L’expédition fut alors composée du susdit Bombay, chef de la troupe ; de Bilâl son lieutenant, d’Asmani, l’ancien guide de Stanley, et de Livingstone (il remplissait auprès de moi les mêmes fonctions) ; de Mabrouki, l’inséparable d’Asmani ; de Mohammed-Mélim, mon domestique, bon interprète et bon tailleur ; d’Hamis, porteur de mes armes, récemment engagé ; de Djacko, jeune garçon libéré par Ibn Sélim pour qu’il vînt avec nous, de Sammbo, mon cuisinier, qui n’avait d’autre droit à ce titre que d’avoir été marmiton à bord d’un navire anglais, bâtiment de commerce ; de Kommbo, son aide de cuisine ; enfin de soldats et de porteurs au nombre d’une centaine, chiffre que les désertions et les nouveaux engagements faisaient varier tous les jours.

La caravane de Livingstone se mit en marche le 9 novembre, accompagnée de Dillon et de Murphy.
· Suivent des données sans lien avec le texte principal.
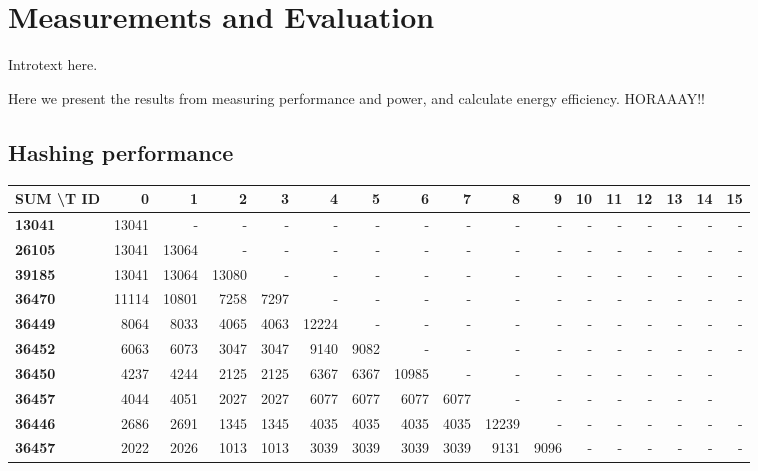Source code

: \chapter{Measurements and Evaluation}
\label{cha:evaluation}

Introtext here.

Here we present the results from measuring performance and power, and calculate energy efficiency.
HORAAAY!!

\section{Hashing performance}

\begin{table}
\tiny
\begin{tabular}{| l || r | r | r | r | r | r | r | r | r | r | r | r | r | r | r | r |}
  \hline 
  \textbf{SUM \textbackslash T ID} & \textbf{0} & \textbf{1} & \textbf{2} & \textbf{3} & \textbf{4} & \textbf{5} & \textbf{6} & \textbf{7} & \textbf{8} & \textbf{9} & \textbf{10} & \textbf{11} & \textbf{12} & \textbf{13} & \textbf{14} & \textbf{15}   \\
  \hline                       
  \textbf{13041} & 13041 & - & - & - & - & - & - & - & - & - & - & - & - & - & - & - \\
  \textbf{26105} & 13041 & 13064 & - & - & - & - & - & - & - & - & - & - & - & - & - & - \\
  \textbf{39185} & 13041 & 13064 & 13080 & - & - & - & - & - & - & - & - & - & - & - & - & - \\
  \textbf{36470} & 11114	& 10801 & 7258 & 7297 & - & - & - & - & - & - & - & - & - & - & - & - \\
  \textbf{36449} & 8064 & 8033 & 4065 & 4063 & 12224 & - & - & - & - & - & - & - & - & - & - & - \\
  \textbf{36452} & 6063 & 6073 & 3047 & 3047 & 9140 & 9082 & - & - & - & - & - & - & - & - & - & - \\
  \textbf{36450} & 4237 & 4244 & 2125 & 2125 & 6367 & 6367 & 10985 & - & - & - & - & - & - & - & -\\
  \textbf{36457} & 4044 & 4051 & 2027 & 2027 & 6077 & 6077 & 6077 & 6077 & - & - & - & - & - & - & - \\
  \textbf{36446} & 2686 & 2691 & 1345 & 1345 & 4035 & 4035 & 4035 & 4035 & 12239 & - & - & - & - & - & - & -\\
  \textbf{36457} & 2022 & 2026 & 1013 & 1013 & 3039 & 3039 & 3039 & 3039 & 9131 & 9096 & - & - & - & - & - & -\\

\end{tabular}
\end{table}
J’étais parti avant elle ; mais l’absence de beaucoup de mes porteurs, au moment du départ, m’avait contraint de laisser derrière moi un certain nombre de ballots, sous la garde de Bombay, et il fallut m’arrêter à peu de distance, dans un endroit appelé Mkouemmkoué.

La dernière soirée que nous avions passée à Kouiharah, Dillon et moi, avait été pour tous les deux un moment solennel. Nous avions parlé de notre pays, de nos foyers, de l’époque où nous nous reverrions en Angleterre ; mais je ne sais pas si réellement nous espérions nous revoir : de graves pressentiments devaient nous agiter.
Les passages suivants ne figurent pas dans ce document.